The Life of Julius Caesar
Part 2: Government and Gaul
Pompey was a great general who had great successes in the field. He won a series of great victories in Asia and returned to Rome in 62 to ask the Senate to approve of the territory arrangements that he had made as a result of his victories on the battlefields. Crassus, who was quite jealous of Pompey's war successes, persuaded the Senate not to approve of Pompey's plans.
Caesar, sensing an opportunity, persuaded the two consuls to work together and promised to support both of them. His price: a consulship of his own. Crassus and Pompey agreed, and 60 B.C. saw the formation of the First Triumvirate. (Pompey, who might have been suspicious of Caesar's motives at this time, was probably pacified by his new wife, who happened to be Caesar's daughter, Julia.) Caesar had also taken a new wife himself, by the name of Calpurnia.

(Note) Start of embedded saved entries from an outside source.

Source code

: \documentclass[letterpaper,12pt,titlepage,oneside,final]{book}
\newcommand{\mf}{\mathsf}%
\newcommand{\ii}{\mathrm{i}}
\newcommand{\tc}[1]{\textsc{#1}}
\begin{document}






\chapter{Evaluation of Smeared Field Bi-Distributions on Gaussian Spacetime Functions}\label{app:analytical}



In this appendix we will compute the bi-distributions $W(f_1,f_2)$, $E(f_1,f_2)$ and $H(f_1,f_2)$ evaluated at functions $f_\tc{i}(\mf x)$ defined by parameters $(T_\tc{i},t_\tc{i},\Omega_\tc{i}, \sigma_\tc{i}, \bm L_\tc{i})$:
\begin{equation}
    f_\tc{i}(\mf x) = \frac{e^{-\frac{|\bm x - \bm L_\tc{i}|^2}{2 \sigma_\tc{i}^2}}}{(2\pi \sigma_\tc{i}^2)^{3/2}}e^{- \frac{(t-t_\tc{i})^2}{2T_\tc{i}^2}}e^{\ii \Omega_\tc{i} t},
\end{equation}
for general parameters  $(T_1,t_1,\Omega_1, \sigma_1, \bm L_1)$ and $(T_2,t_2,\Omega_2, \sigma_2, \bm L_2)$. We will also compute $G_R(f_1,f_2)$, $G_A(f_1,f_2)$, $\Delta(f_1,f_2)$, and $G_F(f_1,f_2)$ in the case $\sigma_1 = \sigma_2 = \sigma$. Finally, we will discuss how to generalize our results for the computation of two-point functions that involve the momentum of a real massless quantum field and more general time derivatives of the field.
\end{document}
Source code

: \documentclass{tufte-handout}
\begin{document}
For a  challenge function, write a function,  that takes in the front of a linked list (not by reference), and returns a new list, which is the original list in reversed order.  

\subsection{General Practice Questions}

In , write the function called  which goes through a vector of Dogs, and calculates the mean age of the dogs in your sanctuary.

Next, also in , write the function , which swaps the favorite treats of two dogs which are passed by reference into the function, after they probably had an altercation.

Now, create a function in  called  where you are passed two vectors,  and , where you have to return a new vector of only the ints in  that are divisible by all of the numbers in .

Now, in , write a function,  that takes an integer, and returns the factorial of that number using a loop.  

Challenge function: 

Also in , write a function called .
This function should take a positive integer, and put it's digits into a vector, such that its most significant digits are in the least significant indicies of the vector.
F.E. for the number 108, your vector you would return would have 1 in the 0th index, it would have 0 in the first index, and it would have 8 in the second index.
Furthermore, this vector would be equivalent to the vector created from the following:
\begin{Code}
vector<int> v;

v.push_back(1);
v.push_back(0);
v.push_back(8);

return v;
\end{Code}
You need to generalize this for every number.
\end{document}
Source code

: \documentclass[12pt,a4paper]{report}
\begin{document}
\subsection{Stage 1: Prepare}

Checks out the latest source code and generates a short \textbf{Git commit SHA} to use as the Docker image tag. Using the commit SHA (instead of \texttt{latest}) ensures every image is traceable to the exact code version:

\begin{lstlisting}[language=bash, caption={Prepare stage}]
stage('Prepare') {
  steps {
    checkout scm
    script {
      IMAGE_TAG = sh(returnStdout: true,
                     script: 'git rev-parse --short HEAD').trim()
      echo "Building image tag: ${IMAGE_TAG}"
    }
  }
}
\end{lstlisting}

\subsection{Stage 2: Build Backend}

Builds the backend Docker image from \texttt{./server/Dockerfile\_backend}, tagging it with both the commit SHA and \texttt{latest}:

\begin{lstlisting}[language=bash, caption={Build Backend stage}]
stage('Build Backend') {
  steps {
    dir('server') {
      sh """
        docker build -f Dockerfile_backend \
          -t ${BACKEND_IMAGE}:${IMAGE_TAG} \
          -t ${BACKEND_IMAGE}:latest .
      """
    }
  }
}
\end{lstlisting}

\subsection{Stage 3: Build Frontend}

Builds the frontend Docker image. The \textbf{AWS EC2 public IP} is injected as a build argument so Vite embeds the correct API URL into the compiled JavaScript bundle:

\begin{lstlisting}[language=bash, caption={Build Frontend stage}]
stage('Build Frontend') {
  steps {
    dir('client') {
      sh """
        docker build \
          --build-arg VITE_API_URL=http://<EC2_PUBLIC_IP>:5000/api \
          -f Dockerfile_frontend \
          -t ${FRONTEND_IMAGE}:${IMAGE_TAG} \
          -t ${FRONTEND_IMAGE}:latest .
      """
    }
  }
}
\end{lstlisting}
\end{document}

Within a year, Caesar was true to his word: Pompey's proposals were approved, so were Crassus's and Caesar himself was granted a five-year term as proconsul of Gaul after his tour of duty as a consul had finished.
He left for Gaul in 58 and ended up staying there for nine years. During this time, he directed great military victories but also personally killed or had killed a great many people who stood in his way. The Gaul that he conquered included what is now France, Belgium, southern Holland, Germany west of the Rhine River, and most of Switzerland.
He led expeditions across the English Channel to Britain in 55 and 54 B.C. Neither expedition succeeded in establishing a permanent base. The Roman "civilization" of Britain would have to wait.
With Caesar making a name for himself with his great victories in Gaul and his attempts at subjugating Britain, Crassus and Pompey grew jealous (and, many historians argue, rightfully so). They had been in power and winning wars before Caesar happened on the scene, and they didn't like him getting most of the credit for Rome's recent successes. Itching for victories, Crassus requested and received command of the armies of the East. His reward was a quick death in a battle against the Parthians. Pompey, meanwhile, was increasingly an enemy of Caesar, mainly because nothing kept them together anymore. Julia, Caesar's daughter and Pompey's wife, had died in childbirth in 54. With Crassus gone, the two great generals were suspicious of each other, and each wanted to be sole consul.